Sunday, February 22, 2009

Dow 7366 and falling

I continue to expect further declines. However, with the market dip this last week I decided to buy some stock. I did this in the spirit of dollar-cost averaging. I only added about two percent of my net worth. This was not enough to offset the decline of my portfolio over the last few months. At this point I have about 11% of my money in the stock market. I will slowly increase that as this bear market continues.

8 Comments:

At February 22, 2009 9:51 PM, Anonymous Anonymous said...

What are you buying?

I added to my BAC @ $2.66 bringing my average down to $5.80 but I am very nervous about the potential for the government to wipe out the common.

 
At February 23, 2009 10:58 PM, Blogger zephyr said...

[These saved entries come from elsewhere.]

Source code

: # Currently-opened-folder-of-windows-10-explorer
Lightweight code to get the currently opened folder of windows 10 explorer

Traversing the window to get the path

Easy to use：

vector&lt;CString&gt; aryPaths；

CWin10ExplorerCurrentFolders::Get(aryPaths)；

I am buying the market with the SPY. I did add a little BAC and XLF. But, I got overweighted on the financials too early, so that is not my focus now. With the Dow about to cross 7,000 I will slowly buy the broad market.

 
At March 03, 2009 3:23 PM, Anonymous Citizen DH said...

Hello Zephyr,

During the nineties, the stock market was really hot. People did not care about Real estate b/c they were chasing stocks. Lots of
new homes are recently built on remote sites
and not suitable for immediate
accupancy. Did you do an analysis
to find the number of excess housing units that are not zombie homes ( i.e. suitable for immediate occupancy).

With less competition for real estate from the Stock market, and
much of the existing housing units
too remote for habitability, I think home prices will rebound-stabilize quicker than the nineties. What do you say?

 
At March 08, 2009 10:04 PM, Blogger zephyr said...

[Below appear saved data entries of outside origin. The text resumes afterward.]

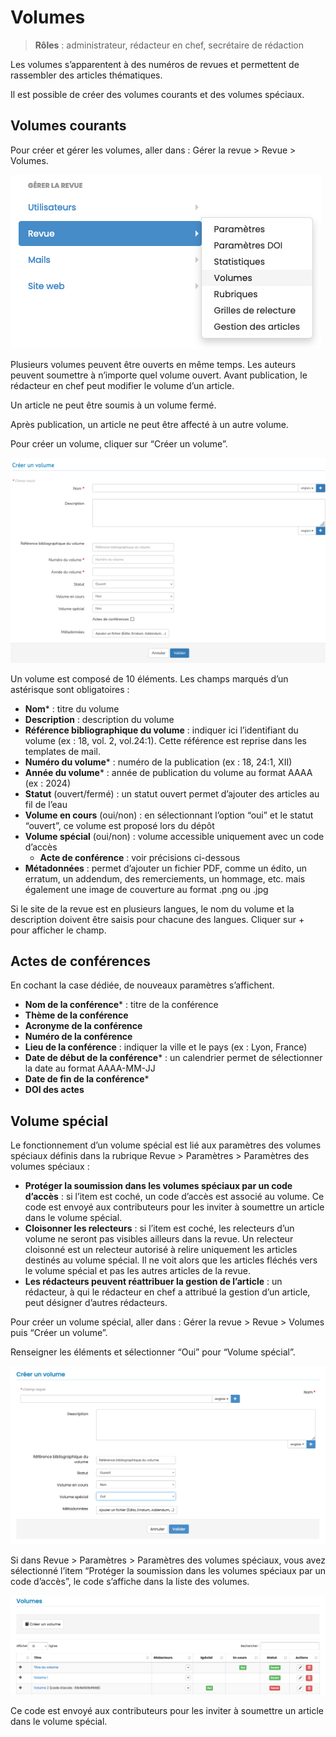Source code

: # Volumes

> **Rôles** : administrateur, rédacteur en chef, secrétaire de rédaction

Les volumes s’apparentent à des numéros de revues et permettent de rassembler des articles thématiques.

Il est possible de créer des volumes courants et des volumes spéciaux.

## Volumes courants
Pour créer et gérer les volumes, aller dans : Gérer la revue > Revue > Volumes.

![Alt text](img/volumes-1.png "Créer un volume")

Plusieurs volumes peuvent être ouverts en même temps. Les auteurs peuvent soumettre à n’importe quel volume ouvert. Avant publication, le rédacteur en chef peut modifier le volume d’un article.

Un article ne peut être soumis à un volume fermé.

Après publication, un article ne peut être affecté à un autre volume.

Pour créer un volume, cliquer sur “Créer un volume”.

![Alt text](img/volumes-2.png "Créer un volume : formulaire")

Un volume est composé de 10 éléments. Les champs marqués d’un astérisque sont obligatoires :

- **Nom*** : titre du volume
- **Description** : description du volume
- **Référence bibliographique du volume** : indiquer ici l’identifiant du volume (ex : 18, vol. 2, vol.24:1). Cette 
  référence est reprise dans les templates de mail.
- **Numéro du volume*** : numéro de la publication (ex : 18, 24:1, XII)
- **Année du volume*** : année de publication du volume au format AAAA (ex : 2024)
- **Statut** (ouvert/fermé) : un statut ouvert permet d’ajouter des articles au fil de l’eau
- **Volume en cours** (oui/non) : en sélectionnant l’option “oui” et le statut “ouvert”, ce volume est proposé lors du 
  dépôt
- **Volume spécial** (oui/non) : volume accessible uniquement avec un code d’accès
  - **Acte de conférence** : voir précisions ci-dessous
- **Métadonnées** : permet d’ajouter un fichier PDF, comme un édito, un erratum, un addendum, des remerciements, un 
  hommage, etc. mais également une image de couverture au format .png ou .jpg

Si le site de la revue est en plusieurs langues, le nom du volume et la description doivent être saisis pour chacune des langues. Cliquer sur + pour afficher le champ.

## Actes de conférences
En cochant la case dédiée, de nouveaux paramètres s’affichent.

- **Nom de la conférence*** : titre de la conférence
- **Thème de la conférence**
- **Acronyme de la conférence**
- **Numéro de la conférence**
- **Lieu de la conférence** : indiquer la ville et le pays (ex : Lyon, France)
- **Date de début de la conférence*** : un calendrier permet de sélectionner la date au format AAAA-MM-JJ
- **Date de fin de la conférence***
- **DOI des actes**

## Volume spécial
Le fonctionnement d’un volume spécial est lié aux paramètres des volumes spéciaux définis dans la rubrique Revue > Paramètres > Paramètres des volumes spéciaux :

- **Protéger la soumission dans les volumes spéciaux par un code d’accès** : si l’item est coché, un code d’accès est 
associé au volume. Ce code est envoyé aux contributeurs pour les inviter à soumettre un article dans le volume spécial.
- **Cloisonner les relecteurs** : si l’item est coché, les relecteurs d’un volume ne seront pas visibles ailleurs 
  dans la revue. Un relecteur cloisonné est un relecteur autorisé à relire uniquement les articles destinés au volume spécial. Il ne voit alors que les articles fléchés vers le volume spécial et pas les autres articles de la revue.
- **Les rédacteurs peuvent réattribuer la gestion de l’article** : un rédacteur, à qui le rédacteur en chef a 
  attribué la 
  gestion d’un article, peut désigner d’autres rédacteurs.

Pour créer un volume spécial, aller dans : Gérer la revue > Revue > Volumes puis “Créer un volume”.

Renseigner les éléments et sélectionner “Oui” pour “Volume spécial”.

![Alt text](img/volumes-3.png "Créer un volume spécial")

Si dans Revue > Paramètres > Paramètres des volumes spéciaux, vous avez sélectionné l’item “Protéger la soumission dans les volumes spéciaux par un code d’accès”, le code s’affiche dans la liste des volumes.

![Alt text](img/volumes-4.png "Volume spécial : code d’accès")

Ce code est envoyé aux contributeurs pour les inviter à soumettre un article dans le volume spécial.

I think the slow recovery during the 1990s was mostly a function of the Resolution Trust Corp influence on the market. First the RTC absorbed a lot of excess inventory and held it off the market for while. This mitigated the severity of the decline. Then as they later released that inventory, they mitigated the recovery.

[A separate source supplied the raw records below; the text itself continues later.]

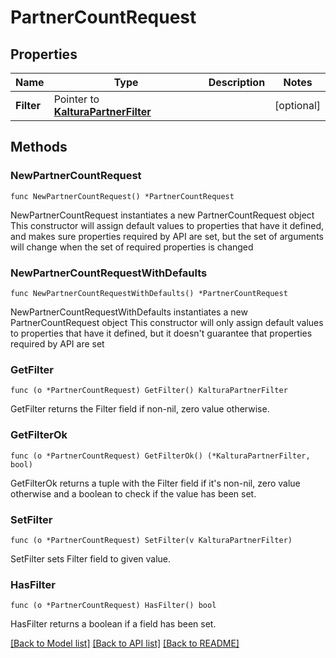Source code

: # PartnerCountRequest

## Properties

Name | Type | Description | Notes
------------ | ------------- | ------------- | -------------
**Filter** | Pointer to [**KalturaPartnerFilter**](KalturaPartnerFilter.md) |  | [optional] 

## Methods

### NewPartnerCountRequest

`func NewPartnerCountRequest() *PartnerCountRequest`

NewPartnerCountRequest instantiates a new PartnerCountRequest object
This constructor will assign default values to properties that have it defined,
and makes sure properties required by API are set, but the set of arguments
will change when the set of required properties is changed

### NewPartnerCountRequestWithDefaults

`func NewPartnerCountRequestWithDefaults() *PartnerCountRequest`

NewPartnerCountRequestWithDefaults instantiates a new PartnerCountRequest object
This constructor will only assign default values to properties that have it defined,
but it doesn't guarantee that properties required by API are set

### GetFilter

`func (o *PartnerCountRequest) GetFilter() KalturaPartnerFilter`

GetFilter returns the Filter field if non-nil, zero value otherwise.

### GetFilterOk

`func (o *PartnerCountRequest) GetFilterOk() (*KalturaPartnerFilter, bool)`

GetFilterOk returns a tuple with the Filter field if it's non-nil, zero value otherwise
and a boolean to check if the value has been set.

### SetFilter

`func (o *PartnerCountRequest) SetFilter(v KalturaPartnerFilter)`

SetFilter sets Filter field to given value.

### HasFilter

`func (o *PartnerCountRequest) HasFilter() bool`

HasFilter returns a boolean if a field has been set.


[[Back to Model list]](../README.md#documentation-for-models) [[Back to API list]](../README.md#documentation-for-api-endpoints) [[Back to README]](../README.md)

This time we have had no such sequestering of excess inventory. So price declines are the only mechanism for market clearing. This results in a more rapid and severe decline. Since there is no RTC-like holder in the market, there will not be a large release of sequestered inventory to slow the recovery. So I would expect a quicker recovery this time. But quicker is relative - it will still be a slow recovery, and from a deeper hole.

 
At March 14, 2009 12:01 PM, Anonymous Anonymous said...

thanks zephyr,

It seems like that all the banks are in the business of sequestering of property right now.Just look at all the REO's
just sitting and sitting, and sitting.

The declines in my area( Los Angeles) are only halfway done.
Incomes are actually decreasing.

 
At March 14, 2009 12:10 PM, Anonymous DH said...

anon at 12:01 was me

DH

 
At March 18, 2009 10:37 AM, Anonymous DH said...

Hello Zephyr,
sorry to be a pest but I just got my RE broker license. Do you know
where I can read(seminars) about
various RE investment strategies?

My stocks investment strategies come from Hickey,CR and Fleckenstein.

many thanks

 
At March 22, 2009 11:53 PM, Blogger zephyr said...

DH,

While the banks do hold a lot of property, they are actively interested in selling it. Thus it is part of the supply for sale. The RTC held the property off the market (not for sale) for a while. This has a very different impact on the supply/demand balance.

I do not have any immediate suggestions for your reading. What kind of real estate investing do you have in mind?

I apologize for the late response to your recent posts. I was out of the country (on a beach) for a week, and made with no contact with the rest of the world. I am just now catching up.